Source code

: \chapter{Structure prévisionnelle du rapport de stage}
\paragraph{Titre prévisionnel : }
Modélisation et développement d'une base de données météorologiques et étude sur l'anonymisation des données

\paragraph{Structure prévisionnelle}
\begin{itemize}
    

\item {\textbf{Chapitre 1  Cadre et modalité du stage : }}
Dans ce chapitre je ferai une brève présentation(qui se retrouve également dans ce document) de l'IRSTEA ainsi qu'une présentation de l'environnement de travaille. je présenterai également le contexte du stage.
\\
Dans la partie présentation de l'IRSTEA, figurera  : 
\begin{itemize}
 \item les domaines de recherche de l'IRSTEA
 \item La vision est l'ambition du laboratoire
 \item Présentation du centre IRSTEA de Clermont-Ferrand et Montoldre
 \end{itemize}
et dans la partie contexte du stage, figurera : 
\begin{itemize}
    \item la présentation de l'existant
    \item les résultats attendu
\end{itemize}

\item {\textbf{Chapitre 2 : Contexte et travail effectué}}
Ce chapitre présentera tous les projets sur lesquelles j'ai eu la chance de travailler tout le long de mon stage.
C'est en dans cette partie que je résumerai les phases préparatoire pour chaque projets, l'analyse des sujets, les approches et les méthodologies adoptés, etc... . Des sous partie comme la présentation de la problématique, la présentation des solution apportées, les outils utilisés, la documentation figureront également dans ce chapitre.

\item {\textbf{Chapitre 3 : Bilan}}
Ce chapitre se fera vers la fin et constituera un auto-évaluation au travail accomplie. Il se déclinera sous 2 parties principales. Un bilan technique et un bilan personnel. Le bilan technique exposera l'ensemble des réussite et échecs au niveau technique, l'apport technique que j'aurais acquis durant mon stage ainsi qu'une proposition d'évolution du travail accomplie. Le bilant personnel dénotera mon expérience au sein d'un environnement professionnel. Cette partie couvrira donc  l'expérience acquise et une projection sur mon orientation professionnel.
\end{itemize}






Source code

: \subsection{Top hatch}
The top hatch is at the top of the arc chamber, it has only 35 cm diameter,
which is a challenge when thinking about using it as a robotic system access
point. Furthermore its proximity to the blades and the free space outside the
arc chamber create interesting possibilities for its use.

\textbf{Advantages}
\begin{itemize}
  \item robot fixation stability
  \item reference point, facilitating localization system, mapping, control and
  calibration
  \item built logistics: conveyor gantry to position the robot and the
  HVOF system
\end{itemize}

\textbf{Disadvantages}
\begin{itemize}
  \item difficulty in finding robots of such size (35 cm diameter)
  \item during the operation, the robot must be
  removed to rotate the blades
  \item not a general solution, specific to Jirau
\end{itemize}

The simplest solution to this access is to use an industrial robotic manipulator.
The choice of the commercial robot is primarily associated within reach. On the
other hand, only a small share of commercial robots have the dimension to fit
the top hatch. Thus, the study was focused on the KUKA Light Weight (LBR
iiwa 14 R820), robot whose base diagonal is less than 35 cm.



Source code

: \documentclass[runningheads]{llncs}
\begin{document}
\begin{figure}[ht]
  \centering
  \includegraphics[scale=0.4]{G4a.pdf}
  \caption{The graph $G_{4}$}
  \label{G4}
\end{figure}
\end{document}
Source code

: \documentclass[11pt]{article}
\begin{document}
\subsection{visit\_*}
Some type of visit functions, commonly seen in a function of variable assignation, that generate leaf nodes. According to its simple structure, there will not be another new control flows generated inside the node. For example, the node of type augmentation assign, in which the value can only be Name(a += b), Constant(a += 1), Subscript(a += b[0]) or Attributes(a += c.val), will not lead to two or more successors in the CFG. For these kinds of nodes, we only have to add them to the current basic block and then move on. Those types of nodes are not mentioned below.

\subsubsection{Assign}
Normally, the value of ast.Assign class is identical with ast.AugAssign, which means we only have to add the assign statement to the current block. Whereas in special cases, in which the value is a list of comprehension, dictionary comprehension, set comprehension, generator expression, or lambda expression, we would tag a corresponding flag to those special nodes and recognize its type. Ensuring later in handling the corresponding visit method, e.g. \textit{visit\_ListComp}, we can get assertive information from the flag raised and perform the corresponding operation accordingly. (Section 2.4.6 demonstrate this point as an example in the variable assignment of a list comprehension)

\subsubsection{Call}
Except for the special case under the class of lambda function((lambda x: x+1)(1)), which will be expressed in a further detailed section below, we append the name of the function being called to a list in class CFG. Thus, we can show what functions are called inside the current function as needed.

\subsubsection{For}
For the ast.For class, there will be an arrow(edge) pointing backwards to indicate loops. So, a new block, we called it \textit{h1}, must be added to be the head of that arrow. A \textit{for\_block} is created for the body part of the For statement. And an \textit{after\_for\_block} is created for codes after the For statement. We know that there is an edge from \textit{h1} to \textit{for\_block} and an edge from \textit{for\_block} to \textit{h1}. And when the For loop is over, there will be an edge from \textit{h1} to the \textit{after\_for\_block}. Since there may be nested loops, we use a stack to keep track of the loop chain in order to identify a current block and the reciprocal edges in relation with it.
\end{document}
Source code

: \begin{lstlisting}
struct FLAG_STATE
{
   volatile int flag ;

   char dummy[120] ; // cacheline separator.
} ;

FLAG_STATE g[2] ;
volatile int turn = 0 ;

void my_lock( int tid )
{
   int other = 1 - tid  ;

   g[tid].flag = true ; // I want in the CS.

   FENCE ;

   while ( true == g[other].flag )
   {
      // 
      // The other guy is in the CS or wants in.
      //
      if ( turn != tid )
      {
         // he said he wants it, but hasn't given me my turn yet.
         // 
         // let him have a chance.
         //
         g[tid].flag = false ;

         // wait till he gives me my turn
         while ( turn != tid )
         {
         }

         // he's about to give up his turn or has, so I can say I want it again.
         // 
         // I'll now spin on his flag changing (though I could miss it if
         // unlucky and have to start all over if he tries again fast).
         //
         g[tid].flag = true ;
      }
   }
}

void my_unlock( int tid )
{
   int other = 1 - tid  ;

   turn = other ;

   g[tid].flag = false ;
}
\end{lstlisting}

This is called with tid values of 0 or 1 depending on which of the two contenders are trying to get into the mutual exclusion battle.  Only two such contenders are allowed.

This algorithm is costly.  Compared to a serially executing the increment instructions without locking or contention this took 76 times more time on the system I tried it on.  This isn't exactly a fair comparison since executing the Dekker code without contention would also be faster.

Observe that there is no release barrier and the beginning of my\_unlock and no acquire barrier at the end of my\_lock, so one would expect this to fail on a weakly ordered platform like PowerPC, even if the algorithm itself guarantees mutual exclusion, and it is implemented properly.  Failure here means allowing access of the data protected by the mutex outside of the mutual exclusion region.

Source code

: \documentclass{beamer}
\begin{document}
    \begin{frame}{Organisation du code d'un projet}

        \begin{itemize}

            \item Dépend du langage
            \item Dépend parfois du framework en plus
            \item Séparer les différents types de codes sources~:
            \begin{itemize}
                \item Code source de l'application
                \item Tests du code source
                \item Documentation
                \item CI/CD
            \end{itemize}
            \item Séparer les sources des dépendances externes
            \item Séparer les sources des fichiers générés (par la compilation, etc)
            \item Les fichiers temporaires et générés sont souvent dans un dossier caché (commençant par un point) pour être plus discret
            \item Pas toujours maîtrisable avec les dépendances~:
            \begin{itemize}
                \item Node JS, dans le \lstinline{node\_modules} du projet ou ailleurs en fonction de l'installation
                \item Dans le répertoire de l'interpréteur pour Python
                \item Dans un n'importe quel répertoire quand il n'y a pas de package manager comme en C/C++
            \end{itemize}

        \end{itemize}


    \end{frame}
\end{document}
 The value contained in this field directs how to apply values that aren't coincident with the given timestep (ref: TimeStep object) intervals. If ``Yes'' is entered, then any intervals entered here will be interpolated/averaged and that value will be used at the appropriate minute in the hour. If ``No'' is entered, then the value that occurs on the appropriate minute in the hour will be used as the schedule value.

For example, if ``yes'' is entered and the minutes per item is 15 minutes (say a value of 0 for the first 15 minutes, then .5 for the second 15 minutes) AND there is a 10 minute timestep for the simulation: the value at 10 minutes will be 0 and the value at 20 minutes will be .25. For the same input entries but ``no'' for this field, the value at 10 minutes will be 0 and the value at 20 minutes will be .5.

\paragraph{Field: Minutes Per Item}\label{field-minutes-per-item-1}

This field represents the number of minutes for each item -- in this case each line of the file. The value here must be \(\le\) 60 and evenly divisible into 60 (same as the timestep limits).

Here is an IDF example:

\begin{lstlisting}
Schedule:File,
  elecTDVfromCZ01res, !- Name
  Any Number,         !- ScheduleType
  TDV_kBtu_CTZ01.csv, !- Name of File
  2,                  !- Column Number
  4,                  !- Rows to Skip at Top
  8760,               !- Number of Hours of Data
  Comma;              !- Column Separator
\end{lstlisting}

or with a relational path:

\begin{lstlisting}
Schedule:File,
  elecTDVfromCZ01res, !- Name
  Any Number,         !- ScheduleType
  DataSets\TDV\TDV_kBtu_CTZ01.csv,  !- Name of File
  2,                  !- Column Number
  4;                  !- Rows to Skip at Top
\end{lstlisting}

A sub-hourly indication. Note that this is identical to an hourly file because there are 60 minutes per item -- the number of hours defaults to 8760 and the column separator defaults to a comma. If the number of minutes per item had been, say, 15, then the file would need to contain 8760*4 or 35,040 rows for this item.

______

Activity →
Using the listing above, return word for word each line from the one that has "prévisionnelle du rapport" through the one that has "2 : Contexte", and no line outside that range.

Response to the exercise →
: \chapter{Structure prévisionnelle du rapport de stage}
\paragraph{Titre prévisionnel : }
Modélisation et développement d'une base de données météorologiques et étude sur l'anonymisation des données

\paragraph{Structure prévisionnelle}
\begin{itemize}
    

\item {\textbf{Chapitre 1  Cadre et modalité du stage : }}
Dans ce chapitre je ferai une brève présentation(qui se retrouve également dans ce document) de l'IRSTEA ainsi qu'une présentation de l'environnement de travaille. je présenterai également le contexte du stage.
\\
Dans la partie présentation de l'IRSTEA, figurera  : 
\begin{itemize}
 \item les domaines de recherche de l'IRSTEA
 \item La vision est l'ambition du laboratoire
 \item Présentation du centre IRSTEA de Clermont-Ferrand et Montoldre
 \end{itemize}
et dans la partie contexte du stage, figurera : 
\begin{itemize}
    \item la présentation de l'existant
    \item les résultats attendu
\end{itemize}

\item {\textbf{Chapitre 2 : Contexte et travail effectué}}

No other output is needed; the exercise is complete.